The Gentleman’s Magazine commented: “Such were the feelings of Mr Lambert that no longer than four years ago he abhorred the very idea of exhibiting himself. Though he lived exceedingly retired at Leicester, the fame of his uncommon corpulence had spread over the adjacent country to such a degree that he frequently found himself not a little incommoded by the curiosity of the people which it was impossible to repress. Finding at length that he must either submit to be a close prisoner in his own house or endure all the inconvenience without receiving the profits of an exhibition, Mr Lambert wisely strove to overcome the repugnance and determined to visit the Metropolis for that purpose. As it was impossible to procure a carriage large enough to admit him, he had a vehicle constructed expressly to carry him to London.”

Daniel’s Death
Lambert toured the country and in 1809 he was in Stamford. At the Waggon and Horses, where Daniel stayed, Daniel Lambert woke up and had a shave but he began feeling short of breath and within minutes he collapsed. By 8.30am that morning, he died.

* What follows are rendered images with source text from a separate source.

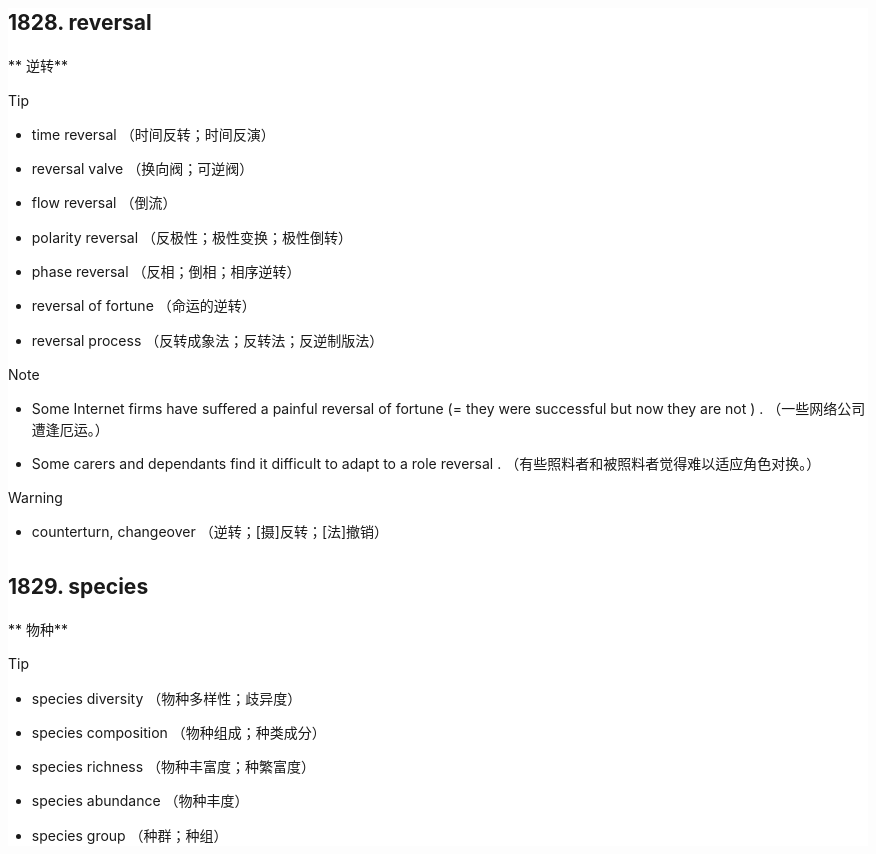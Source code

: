 ## 1828. reversal

** 逆转**

> [!TIP]
>
> - time reversal （时间反转；时间反演）
>
> - reversal valve （换向阀；可逆阀）
>
> - flow reversal （倒流）
>
> - polarity reversal （反极性；极性变换；极性倒转）
>
> - phase reversal （反相；倒相；相序逆转）
>
> - reversal of fortune （命运的逆转）
>
> - reversal process （反转成象法；反转法；反逆制版法）
>

> [!NOTE]
>
> - Some Internet firms have suffered a painful reversal of fortune (= they were successful but now they are not ) . （一些网络公司遭逢厄运。）
>
> - Some carers and dependants find it difficult to adapt to a role reversal . （有些照料者和被照料者觉得难以适应角色对换。）
>

> [!WARNING]
>
> - counterturn, changeover （逆转；[摄]反转；[法]撤销）
>

## 1829. species

** 物种**

> [!TIP]
>
> - species diversity （物种多样性；歧异度）
>
> - species composition （物种组成；种类成分）
>
> - species richness （物种丰富度；种繁富度）
>
> - species abundance （物种丰度）
>
> - species group （种群；种组）
>

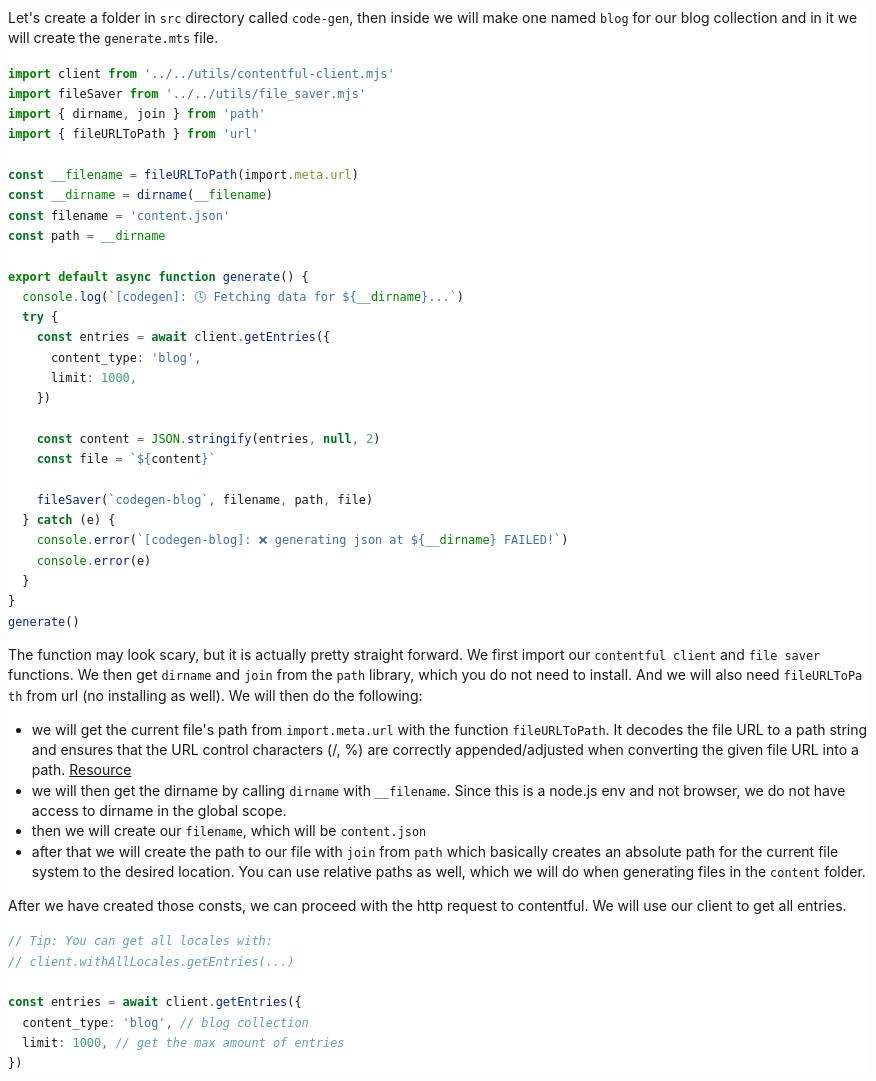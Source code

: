 Let's create a folder in `src` directory called `code-gen`, then inside we will make one named `blog` for our blog collection and in it we will create the `generate.mts` file.

```ts
import client from '../../utils/contentful-client.mjs'
import fileSaver from '../../utils/file_saver.mjs'
import { dirname, join } from 'path'
import { fileURLToPath } from 'url'

const __filename = fileURLToPath(import.meta.url)
const __dirname = dirname(__filename)
const filename = 'content.json'
const path = __dirname

export default async function generate() {
  console.log(`[codegen]: 🕓 Fetching data for ${__dirname}...`)
  try {
    const entries = await client.getEntries({
      content_type: 'blog',
      limit: 1000,
    })

    const content = JSON.stringify(entries, null, 2)
    const file = `${content}`

    fileSaver(`codegen-blog`, filename, path, file)
  } catch (e) {
    console.error(`[codegen-blog]: ❌ generating json at ${__dirname} FAILED!`)
    console.error(e)
  }
}
generate()
```

The function may look scary, but it is actually pretty straight forward. We first import our `contentful client` and `file saver` functions. We then get `dirname` and `join` from the `path` library, which you do not need to install. And we will also need `fileURLToPath` from url (no installing as well). We will then do the following:

- we will get the current file's path from `import.meta.url` with the function `fileURLToPath`. It decodes the file URL to a path string and ensures that the URL control characters (/, %) are correctly appended/adjusted when converting the given file URL into a path. [Resource](https://www.geeksforgeeks.org/node-js-url-fileurltopath-api/)
- we will then get the dirname by calling `dirname` with `__filename`. Since this is a node.js env and not browser, we do not have access to dirname in the global scope.
- then we will create our `filename`, which will be `content.json`
- after that we will create the path to our file with `join` from `path` which basically creates an absolute path for the current file system to the desired location. You can use relative paths as well, which we will do when generating files in the `content` folder.

After we have created those consts, we can proceed with the http request to contentful. We will use our client to get all entries.

```ts
// Tip: You can get all locales with:
// client.withAllLocales.getEntries(...)

const entries = await client.getEntries({
  content_type: 'blog', // blog collection
  limit: 1000, // get the max amount of entries
})
```
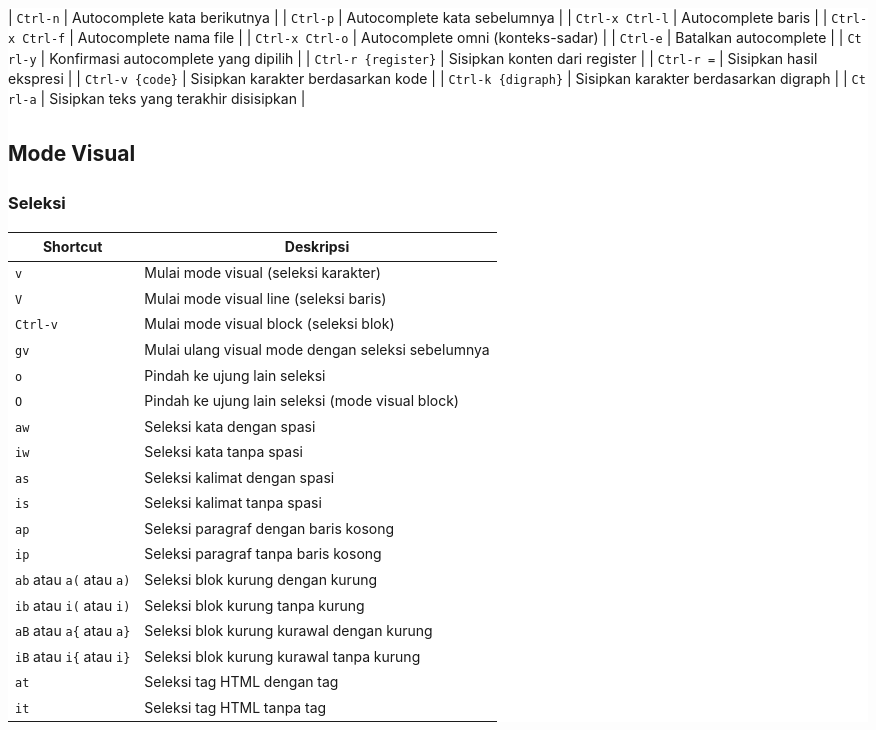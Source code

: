 | `Ctrl-n`              | Autocomplete kata berikutnya             |
| `Ctrl-p`              | Autocomplete kata sebelumnya             |
| `Ctrl-x Ctrl-l`       | Autocomplete baris                       |
| `Ctrl-x Ctrl-f`       | Autocomplete nama file                   |
| `Ctrl-x Ctrl-o`       | Autocomplete omni (konteks-sadar)        |
| `Ctrl-e`              | Batalkan autocomplete                    |
| `Ctrl-y`              | Konfirmasi autocomplete yang dipilih     |
| `Ctrl-r {register}`   | Sisipkan konten dari register            |
| `Ctrl-r =`            | Sisipkan hasil ekspresi                  |
| `Ctrl-v {code}`       | Sisipkan karakter berdasarkan kode       |
| `Ctrl-k {digraph}`    | Sisipkan karakter berdasarkan digraph    |
| `Ctrl-a`              | Sisipkan teks yang terakhir disisipkan   |

## Mode Visual

### Seleksi

| Shortcut                 | Deskripsi                                         |
| ------------------------ | ------------------------------------------------- |
| `v`                      | Mulai mode visual (seleksi karakter)              |
| `V`                      | Mulai mode visual line (seleksi baris)            |
| `Ctrl-v`                 | Mulai mode visual block (seleksi blok)            |
| `gv`                     | Mulai ulang visual mode dengan seleksi sebelumnya |
| `o`                      | Pindah ke ujung lain seleksi                      |
| `O`                      | Pindah ke ujung lain seleksi (mode visual block)  |
| `aw`                     | Seleksi kata dengan spasi                         |
| `iw`                     | Seleksi kata tanpa spasi                          |
| `as`                     | Seleksi kalimat dengan spasi                      |
| `is`                     | Seleksi kalimat tanpa spasi                       |
| `ap`                     | Seleksi paragraf dengan baris kosong              |
| `ip`                     | Seleksi paragraf tanpa baris kosong               |
| `ab` atau `a(` atau `a)` | Seleksi blok kurung dengan kurung                 |
| `ib` atau `i(` atau `i)` | Seleksi blok kurung tanpa kurung                  |
| `aB` atau `a{` atau `a}` | Seleksi blok kurung kurawal dengan kurung         |
| `iB` atau `i{` atau `i}` | Seleksi blok kurung kurawal tanpa kurung          |
| `at`                     | Seleksi tag HTML dengan tag                       |
| `it`                     | Seleksi tag HTML tanpa tag                        |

Daniel’s 52-stone body proved a problem. They couldn't carry him through the door so a wall and a window at the Waggon and Horses had to be demolished to remove his body. The undertaker had to build a custom –made coffin too - six feet four inches long, four feet four inches wide, looking almost like a square case. The Stamford Mercury described a box crafted from “112 superficial feet of elm, built upon two axle trees and four clog-wheels and upon these, the remains of the poor man were rolled into his grave in the new burial ground at the back of St Martin’s church. A regular descent was made by cutting away the earth slopingly for some distance. A large concourse attended his funeral and in the course of the day many hundred persons from the neighbourhood visited the grave.”

The landlord of the Waggon and Horses – Mr Berridge – kept two of Lambert’s suits as keepsakes for visitors to his establishment, one of which was later sold to the landlord of the pub opposite.

Well Remembered
At first, Lambert’s grave was unmarked but when the townspeople of Leicester learned of the demise of their local celebrity, his friends paid for a headstone to be erected on his grave in Stamford churchyard, with touching words etched on the stone:

In remembrance of that prodigy in nature Daniel Lambert.

A native of Leicester who was possessed of an exalted and convivial mind and, in personal greatness had no competitor.

Daniel's grave - his head and foot stones remain on display.